Há coerência entre som e imagem: guitarras, metais, tipos populares, cores fortes e personagens parecem pertencer ao mesmo cortejo. “O Samba Poconé” tem algo de parque de diversões montado no meio da cidade, onde referências aparentemente distantes passam a noite dividindo a mesma luz.
O ponto em que o Skank mudou de tamanho
Trinta anos depois, o álbum permanece como o momento em que o Skank deixou de ser apenas uma banda de enorme sucesso e passou a ocupar um espaço particular na música brasileira. Era popular sem pedir desculpas, sofisticado sem ostentar erudição e dançante sem abrir mão da composição.

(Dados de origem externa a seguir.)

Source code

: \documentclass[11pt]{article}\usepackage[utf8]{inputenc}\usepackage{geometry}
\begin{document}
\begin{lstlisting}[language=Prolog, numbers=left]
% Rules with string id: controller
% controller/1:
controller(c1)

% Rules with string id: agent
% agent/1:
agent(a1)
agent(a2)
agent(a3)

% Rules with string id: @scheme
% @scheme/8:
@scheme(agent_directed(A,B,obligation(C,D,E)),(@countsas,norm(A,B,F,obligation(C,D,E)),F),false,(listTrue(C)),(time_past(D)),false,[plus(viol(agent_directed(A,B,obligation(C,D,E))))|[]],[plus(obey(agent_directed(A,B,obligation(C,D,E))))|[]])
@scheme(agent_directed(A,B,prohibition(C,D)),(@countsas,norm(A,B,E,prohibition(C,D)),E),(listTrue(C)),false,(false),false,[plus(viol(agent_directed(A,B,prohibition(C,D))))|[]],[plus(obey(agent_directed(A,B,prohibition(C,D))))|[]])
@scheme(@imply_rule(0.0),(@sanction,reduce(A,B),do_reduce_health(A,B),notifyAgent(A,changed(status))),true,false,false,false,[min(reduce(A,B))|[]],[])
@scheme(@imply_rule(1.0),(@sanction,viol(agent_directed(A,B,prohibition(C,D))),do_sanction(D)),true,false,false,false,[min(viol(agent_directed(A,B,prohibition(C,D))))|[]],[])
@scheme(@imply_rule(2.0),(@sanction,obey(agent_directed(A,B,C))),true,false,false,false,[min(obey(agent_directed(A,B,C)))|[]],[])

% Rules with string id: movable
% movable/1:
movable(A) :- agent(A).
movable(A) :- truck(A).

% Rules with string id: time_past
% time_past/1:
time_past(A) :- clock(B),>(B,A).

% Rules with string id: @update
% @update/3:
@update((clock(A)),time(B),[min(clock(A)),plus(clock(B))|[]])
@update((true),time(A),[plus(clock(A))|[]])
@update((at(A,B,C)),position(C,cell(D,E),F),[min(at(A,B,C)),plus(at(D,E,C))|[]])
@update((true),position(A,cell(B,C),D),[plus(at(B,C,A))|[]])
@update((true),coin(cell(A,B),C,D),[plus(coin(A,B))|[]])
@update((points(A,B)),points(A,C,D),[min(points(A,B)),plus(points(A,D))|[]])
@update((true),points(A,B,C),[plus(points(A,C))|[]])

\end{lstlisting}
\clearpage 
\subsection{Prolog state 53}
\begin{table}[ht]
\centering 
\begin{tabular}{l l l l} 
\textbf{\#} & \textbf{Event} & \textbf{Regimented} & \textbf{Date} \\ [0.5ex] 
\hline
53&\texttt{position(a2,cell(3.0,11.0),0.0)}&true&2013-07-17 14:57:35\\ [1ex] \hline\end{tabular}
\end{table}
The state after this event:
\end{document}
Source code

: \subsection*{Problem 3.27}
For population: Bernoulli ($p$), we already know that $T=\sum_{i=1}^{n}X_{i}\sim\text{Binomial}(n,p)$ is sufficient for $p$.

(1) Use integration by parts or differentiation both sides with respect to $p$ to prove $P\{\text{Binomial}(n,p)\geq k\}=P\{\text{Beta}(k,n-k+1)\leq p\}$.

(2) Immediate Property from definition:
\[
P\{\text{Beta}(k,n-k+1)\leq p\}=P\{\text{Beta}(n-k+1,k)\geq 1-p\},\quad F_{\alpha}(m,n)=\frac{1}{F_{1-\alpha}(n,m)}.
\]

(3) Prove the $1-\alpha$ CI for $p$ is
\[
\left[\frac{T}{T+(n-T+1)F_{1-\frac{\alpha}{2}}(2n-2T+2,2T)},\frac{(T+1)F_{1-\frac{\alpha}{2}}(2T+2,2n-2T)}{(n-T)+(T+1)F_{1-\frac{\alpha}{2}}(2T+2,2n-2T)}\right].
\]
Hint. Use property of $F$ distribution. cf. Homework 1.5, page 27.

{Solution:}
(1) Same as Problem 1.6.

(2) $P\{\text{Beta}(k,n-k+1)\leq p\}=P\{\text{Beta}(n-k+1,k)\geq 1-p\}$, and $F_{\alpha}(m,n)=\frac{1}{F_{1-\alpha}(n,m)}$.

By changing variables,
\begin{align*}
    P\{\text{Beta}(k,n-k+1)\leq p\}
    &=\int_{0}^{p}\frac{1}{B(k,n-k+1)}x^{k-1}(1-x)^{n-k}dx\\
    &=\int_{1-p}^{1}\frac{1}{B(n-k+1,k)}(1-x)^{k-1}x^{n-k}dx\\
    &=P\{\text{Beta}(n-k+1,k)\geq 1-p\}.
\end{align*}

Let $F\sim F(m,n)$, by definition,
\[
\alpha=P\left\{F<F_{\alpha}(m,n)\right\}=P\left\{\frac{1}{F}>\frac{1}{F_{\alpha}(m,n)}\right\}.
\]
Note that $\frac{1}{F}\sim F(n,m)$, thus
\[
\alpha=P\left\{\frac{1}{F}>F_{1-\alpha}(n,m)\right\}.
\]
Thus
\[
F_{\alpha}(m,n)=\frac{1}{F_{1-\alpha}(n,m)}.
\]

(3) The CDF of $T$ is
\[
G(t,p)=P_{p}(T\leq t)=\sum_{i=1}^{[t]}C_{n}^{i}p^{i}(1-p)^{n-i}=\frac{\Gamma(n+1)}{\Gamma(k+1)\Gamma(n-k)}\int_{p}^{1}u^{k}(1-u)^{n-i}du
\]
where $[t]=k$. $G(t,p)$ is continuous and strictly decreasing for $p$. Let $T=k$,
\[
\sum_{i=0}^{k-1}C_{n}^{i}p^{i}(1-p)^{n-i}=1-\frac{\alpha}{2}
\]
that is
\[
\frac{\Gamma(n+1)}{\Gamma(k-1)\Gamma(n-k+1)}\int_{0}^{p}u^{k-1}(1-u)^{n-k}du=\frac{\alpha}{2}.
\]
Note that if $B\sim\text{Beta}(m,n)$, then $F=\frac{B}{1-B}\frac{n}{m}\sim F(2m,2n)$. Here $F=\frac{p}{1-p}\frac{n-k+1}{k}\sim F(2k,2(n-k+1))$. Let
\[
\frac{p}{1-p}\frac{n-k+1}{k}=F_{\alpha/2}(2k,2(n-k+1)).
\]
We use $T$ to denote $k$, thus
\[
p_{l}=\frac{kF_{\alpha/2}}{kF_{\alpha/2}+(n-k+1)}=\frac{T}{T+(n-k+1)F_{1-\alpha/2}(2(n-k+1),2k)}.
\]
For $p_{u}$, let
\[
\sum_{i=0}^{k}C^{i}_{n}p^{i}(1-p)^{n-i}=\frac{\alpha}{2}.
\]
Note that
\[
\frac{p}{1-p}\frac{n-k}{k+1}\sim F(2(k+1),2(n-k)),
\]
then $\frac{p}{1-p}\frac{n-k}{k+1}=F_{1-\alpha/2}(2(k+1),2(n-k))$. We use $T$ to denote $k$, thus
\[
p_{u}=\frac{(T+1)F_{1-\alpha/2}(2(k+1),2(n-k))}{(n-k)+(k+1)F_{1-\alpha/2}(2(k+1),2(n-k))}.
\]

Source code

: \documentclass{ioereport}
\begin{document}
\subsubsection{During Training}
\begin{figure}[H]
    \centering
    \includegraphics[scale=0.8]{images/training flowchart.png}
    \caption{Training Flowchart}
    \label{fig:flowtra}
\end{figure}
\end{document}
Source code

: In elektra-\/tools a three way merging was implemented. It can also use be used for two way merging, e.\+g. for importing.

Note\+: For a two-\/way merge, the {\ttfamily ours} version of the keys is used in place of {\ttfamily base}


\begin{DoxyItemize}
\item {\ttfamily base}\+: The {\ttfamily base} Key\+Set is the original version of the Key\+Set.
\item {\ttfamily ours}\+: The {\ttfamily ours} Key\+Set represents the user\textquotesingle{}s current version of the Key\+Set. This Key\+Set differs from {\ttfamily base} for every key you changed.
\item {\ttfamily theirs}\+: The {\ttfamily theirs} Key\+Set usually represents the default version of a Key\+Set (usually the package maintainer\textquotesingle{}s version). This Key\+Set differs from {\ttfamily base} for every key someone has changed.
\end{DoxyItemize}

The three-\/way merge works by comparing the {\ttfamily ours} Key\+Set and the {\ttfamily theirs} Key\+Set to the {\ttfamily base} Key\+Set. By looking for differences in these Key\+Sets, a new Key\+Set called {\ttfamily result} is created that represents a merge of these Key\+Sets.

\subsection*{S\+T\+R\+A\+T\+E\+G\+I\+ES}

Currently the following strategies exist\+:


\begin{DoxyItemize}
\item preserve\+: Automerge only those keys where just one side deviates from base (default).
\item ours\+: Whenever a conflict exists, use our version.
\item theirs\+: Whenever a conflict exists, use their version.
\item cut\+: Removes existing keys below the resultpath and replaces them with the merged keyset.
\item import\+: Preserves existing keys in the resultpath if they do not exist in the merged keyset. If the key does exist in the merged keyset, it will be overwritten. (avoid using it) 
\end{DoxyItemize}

Samuel Rosa resumiria mais tarde que, naquele trabalho, o grupo brincou com o pop e conseguiu alcançar gente que ainda estava fora de seu público.
Depois viriam “Siderado” e “Maquinarama”, com novas mudanças de rota, melodias mais introspectivas e maior aproximação da psicodelia. Mas foi em “O Samba Poconé” que o Skank aprendeu a falar para multidões sem reduzir seu vocabulário.
Talvez seja esse o segredo de sua permanência. O disco não pertence apenas a 1996, embora carregue aquele ano em cada timbre. Ele ainda soa como uma festa estranha e familiar, daquelas em que o futebol encontra Manu Chao, o reggae conversa com o interior do Brasil e uma guitarra bem colocada faz o país inteiro prestar atenção.